In the first quarter of 2016 the Raiffeisen Bank International AG Group (RBI) generated a profit before tax of € 229 million, which represents a year-on-year increase of 22 per cent. The profit after tax increased 38 per cent to € 138 million year-on-year, while the consolidated profit increased 37 per cent to € 114 million.
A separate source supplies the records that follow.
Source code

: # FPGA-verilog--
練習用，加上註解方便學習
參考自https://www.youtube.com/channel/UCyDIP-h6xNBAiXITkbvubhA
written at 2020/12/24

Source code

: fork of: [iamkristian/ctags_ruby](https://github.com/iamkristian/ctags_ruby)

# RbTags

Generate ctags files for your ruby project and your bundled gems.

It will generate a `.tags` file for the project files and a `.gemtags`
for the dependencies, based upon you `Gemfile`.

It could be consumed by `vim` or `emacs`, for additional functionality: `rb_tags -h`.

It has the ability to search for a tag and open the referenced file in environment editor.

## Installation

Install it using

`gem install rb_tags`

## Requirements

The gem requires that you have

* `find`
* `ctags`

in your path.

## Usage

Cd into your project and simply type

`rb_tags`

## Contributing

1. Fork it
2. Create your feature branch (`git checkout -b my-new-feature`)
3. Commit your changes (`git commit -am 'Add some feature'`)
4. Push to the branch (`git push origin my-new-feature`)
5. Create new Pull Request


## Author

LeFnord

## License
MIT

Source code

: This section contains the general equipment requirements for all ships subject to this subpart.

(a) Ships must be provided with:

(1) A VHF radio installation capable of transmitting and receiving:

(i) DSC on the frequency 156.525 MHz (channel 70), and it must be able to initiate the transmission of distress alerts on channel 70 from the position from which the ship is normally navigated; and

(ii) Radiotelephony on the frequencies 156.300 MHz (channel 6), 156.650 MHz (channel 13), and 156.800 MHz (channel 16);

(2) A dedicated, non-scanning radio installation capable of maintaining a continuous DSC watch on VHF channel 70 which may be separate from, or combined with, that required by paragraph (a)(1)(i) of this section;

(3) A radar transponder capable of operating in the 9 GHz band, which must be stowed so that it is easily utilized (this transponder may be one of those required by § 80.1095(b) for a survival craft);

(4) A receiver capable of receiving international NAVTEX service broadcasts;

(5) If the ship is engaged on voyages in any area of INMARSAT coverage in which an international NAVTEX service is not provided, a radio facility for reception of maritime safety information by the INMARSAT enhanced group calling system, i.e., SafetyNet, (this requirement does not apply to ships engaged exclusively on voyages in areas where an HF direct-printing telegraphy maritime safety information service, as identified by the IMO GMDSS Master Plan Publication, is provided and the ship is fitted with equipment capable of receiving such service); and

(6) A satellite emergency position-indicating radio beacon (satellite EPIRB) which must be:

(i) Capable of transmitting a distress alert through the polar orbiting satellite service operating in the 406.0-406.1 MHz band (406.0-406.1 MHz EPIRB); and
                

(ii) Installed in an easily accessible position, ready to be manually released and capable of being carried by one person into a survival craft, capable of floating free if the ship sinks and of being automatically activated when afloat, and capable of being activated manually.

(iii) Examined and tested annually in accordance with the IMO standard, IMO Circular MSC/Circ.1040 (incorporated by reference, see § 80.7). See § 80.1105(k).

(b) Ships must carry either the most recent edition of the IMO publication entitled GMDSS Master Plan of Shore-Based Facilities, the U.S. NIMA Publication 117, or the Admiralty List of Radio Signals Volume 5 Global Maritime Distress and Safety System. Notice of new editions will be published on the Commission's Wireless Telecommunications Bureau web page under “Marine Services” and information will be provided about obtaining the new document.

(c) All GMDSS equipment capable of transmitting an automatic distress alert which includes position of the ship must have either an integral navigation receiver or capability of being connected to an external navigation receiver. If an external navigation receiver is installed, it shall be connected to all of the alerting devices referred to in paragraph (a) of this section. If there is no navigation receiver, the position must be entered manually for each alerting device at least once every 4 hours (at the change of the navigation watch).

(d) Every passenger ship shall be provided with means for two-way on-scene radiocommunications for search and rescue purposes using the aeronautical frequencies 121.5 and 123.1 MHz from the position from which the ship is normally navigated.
“The result is overall satisfying, as the first quarter continued to be characterized by the ongoing low interest rate environment. A turnaround of the interest rate policy is currently not in sight. The reduction of our cost base is all the more important. Unfortunately, the regulatory costs are increasing year after year. The majority of the regulatory costs for the financial year 2016 have been booked in the first quarter. The positive results in Hungary and Ukraine are especially encouraging. I expect that both countries have made the turnaround and will deliver positive results for the full year 2016”, said Karl Sevelda, RBI’s CEO.
With a number of shares of 292.98 million as at 31 March 2016 (previous year: 292.98 million) earnings per share stood at € 0.39, which represents an increase of 36.8 per cent (Q1/2015: € 0.29).
Net interest income decreased 13 per cent
Operating income was down 1 per cent year-on-year, or € 14 million, to € 1,104 million.
In the first three months of 2016, net interest income fell 13 per cent, or € 102 million, to € 718 million. This was primarily attributable to continuing low market interest rates in many of the Group’s countries and to the existing excess liquidity. A volume-based decline at Group head office and in Asia also contributed to the decline in net interest income.
General administrative expenses increased 4 per cent
Compared to the same period last year, general administrative expenses climbed € 27 million to € 718 million. The cost/income ratio increased 3.2 percentage points to 65.0 per cent, not least due to the lower net interest income.
Net provisioning for impairment losses decreased 59 per cent
Compared to the same period of the previous year, net provisioning for impairment losses fell by a total of 59 per cent, or € 155 million, to € 106 million. This was due to a € 102 million reduction in individual loan loss provisioning to € 117 million.
Common equity tier 1 ratio (fully loaded) of 11.5 per cent
Based on total risk, the common equity tier 1 ratio (transitional) was 12.0 per cent while the total capital ratio (transitional) was 17.2 per cent.